• **Work item**:
Please find the lines in the entries below that contain the word "lead", and copy each one.

(Records from a dataset)
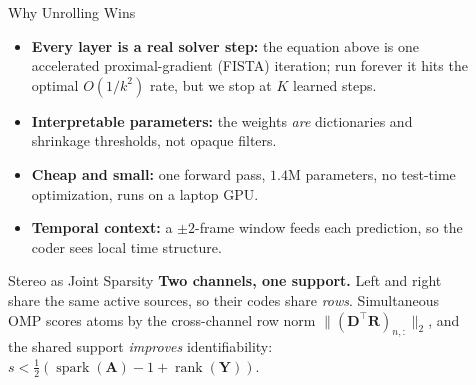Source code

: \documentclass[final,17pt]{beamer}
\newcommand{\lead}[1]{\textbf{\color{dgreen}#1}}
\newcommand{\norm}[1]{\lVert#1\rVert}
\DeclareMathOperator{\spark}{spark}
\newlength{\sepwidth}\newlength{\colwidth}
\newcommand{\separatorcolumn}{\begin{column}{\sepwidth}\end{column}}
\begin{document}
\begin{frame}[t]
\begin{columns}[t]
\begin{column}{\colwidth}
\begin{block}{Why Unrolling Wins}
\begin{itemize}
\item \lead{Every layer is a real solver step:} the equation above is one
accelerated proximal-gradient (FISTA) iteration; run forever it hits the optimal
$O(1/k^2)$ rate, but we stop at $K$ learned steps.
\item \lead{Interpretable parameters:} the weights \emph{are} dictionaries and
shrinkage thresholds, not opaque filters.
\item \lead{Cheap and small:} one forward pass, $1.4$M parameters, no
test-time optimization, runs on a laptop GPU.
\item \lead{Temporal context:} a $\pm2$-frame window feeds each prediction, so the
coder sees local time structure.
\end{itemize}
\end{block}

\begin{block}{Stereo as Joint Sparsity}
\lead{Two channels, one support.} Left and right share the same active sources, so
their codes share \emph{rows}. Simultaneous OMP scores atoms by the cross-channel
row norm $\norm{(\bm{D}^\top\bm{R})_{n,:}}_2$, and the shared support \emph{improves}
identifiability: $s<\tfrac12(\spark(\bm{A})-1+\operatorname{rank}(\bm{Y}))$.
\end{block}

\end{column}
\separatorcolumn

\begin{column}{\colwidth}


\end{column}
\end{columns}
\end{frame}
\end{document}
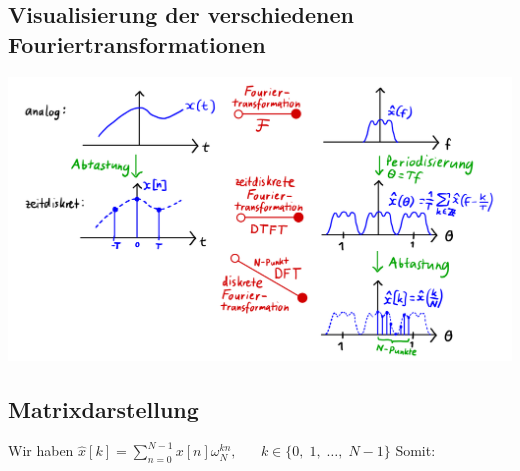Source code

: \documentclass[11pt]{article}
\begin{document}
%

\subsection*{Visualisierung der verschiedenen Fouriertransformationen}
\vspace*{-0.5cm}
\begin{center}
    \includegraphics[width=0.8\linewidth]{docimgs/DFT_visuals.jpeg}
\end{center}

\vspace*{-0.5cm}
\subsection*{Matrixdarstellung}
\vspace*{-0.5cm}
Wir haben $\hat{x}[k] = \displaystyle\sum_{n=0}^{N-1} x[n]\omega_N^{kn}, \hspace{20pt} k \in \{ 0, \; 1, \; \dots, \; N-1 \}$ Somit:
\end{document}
...
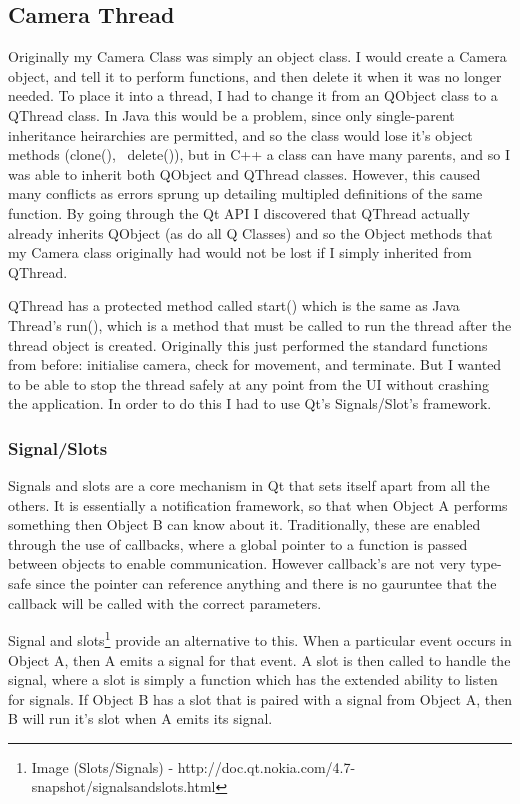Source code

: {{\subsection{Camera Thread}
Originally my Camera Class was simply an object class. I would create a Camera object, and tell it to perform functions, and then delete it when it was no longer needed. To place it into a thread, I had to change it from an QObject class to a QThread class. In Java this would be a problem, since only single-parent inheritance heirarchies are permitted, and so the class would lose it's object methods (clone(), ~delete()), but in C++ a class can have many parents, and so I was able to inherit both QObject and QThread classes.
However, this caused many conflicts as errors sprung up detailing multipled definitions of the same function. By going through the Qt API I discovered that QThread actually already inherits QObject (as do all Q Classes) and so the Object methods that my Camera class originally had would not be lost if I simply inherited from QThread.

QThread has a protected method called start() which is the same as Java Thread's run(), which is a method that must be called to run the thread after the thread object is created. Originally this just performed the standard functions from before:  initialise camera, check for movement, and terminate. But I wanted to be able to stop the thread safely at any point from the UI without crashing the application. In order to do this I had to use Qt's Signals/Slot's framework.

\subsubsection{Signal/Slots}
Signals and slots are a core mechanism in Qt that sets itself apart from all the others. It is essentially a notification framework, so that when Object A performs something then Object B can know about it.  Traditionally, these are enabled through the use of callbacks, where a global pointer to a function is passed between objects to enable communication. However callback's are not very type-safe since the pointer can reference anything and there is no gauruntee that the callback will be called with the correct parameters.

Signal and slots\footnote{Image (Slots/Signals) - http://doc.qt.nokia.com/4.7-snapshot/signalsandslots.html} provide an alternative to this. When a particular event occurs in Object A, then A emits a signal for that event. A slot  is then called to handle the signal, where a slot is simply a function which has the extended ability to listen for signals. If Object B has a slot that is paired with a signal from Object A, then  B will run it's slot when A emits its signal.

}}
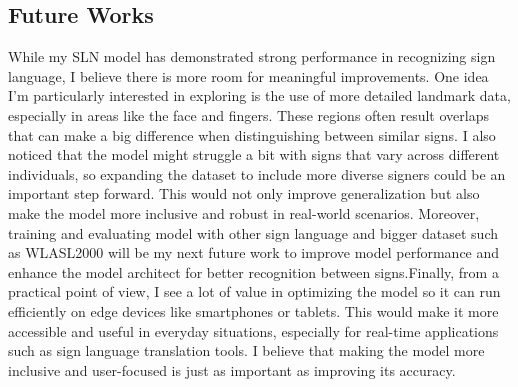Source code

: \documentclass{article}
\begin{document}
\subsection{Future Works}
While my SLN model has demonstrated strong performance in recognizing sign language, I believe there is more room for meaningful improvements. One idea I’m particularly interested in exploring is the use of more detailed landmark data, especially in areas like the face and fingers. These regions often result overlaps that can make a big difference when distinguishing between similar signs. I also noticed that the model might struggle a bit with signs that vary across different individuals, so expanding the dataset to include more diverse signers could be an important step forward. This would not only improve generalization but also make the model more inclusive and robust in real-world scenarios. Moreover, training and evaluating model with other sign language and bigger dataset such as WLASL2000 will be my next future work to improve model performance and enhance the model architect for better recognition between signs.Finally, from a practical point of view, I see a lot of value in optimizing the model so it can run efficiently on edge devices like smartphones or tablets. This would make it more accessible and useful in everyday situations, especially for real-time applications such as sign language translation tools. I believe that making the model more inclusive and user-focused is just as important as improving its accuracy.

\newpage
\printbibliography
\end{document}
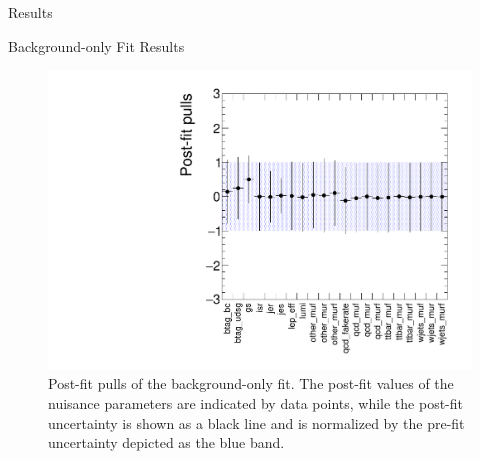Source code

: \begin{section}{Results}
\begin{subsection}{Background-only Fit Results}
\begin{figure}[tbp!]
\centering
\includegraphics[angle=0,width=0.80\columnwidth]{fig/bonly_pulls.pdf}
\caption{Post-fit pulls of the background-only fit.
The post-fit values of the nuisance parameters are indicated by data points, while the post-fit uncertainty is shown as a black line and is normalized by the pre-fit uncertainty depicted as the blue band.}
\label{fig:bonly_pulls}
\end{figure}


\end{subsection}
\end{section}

• **Expected output**:
\newcommand{\lead}[1]{\textbf{\color{dgreen}#1}}
\item \lead{Every layer is a real solver step:} the equation above is one
\item \lead{Interpretable parameters:} the weights \emph{are} dictionaries and
\item \lead{Cheap and small:} one forward pass, $1.4$M parameters, no
\item \lead{Temporal context:} a $\pm2$-frame window feeds each prediction, so the
\lead{Two channels, one support.} Left and right share the same active sources, so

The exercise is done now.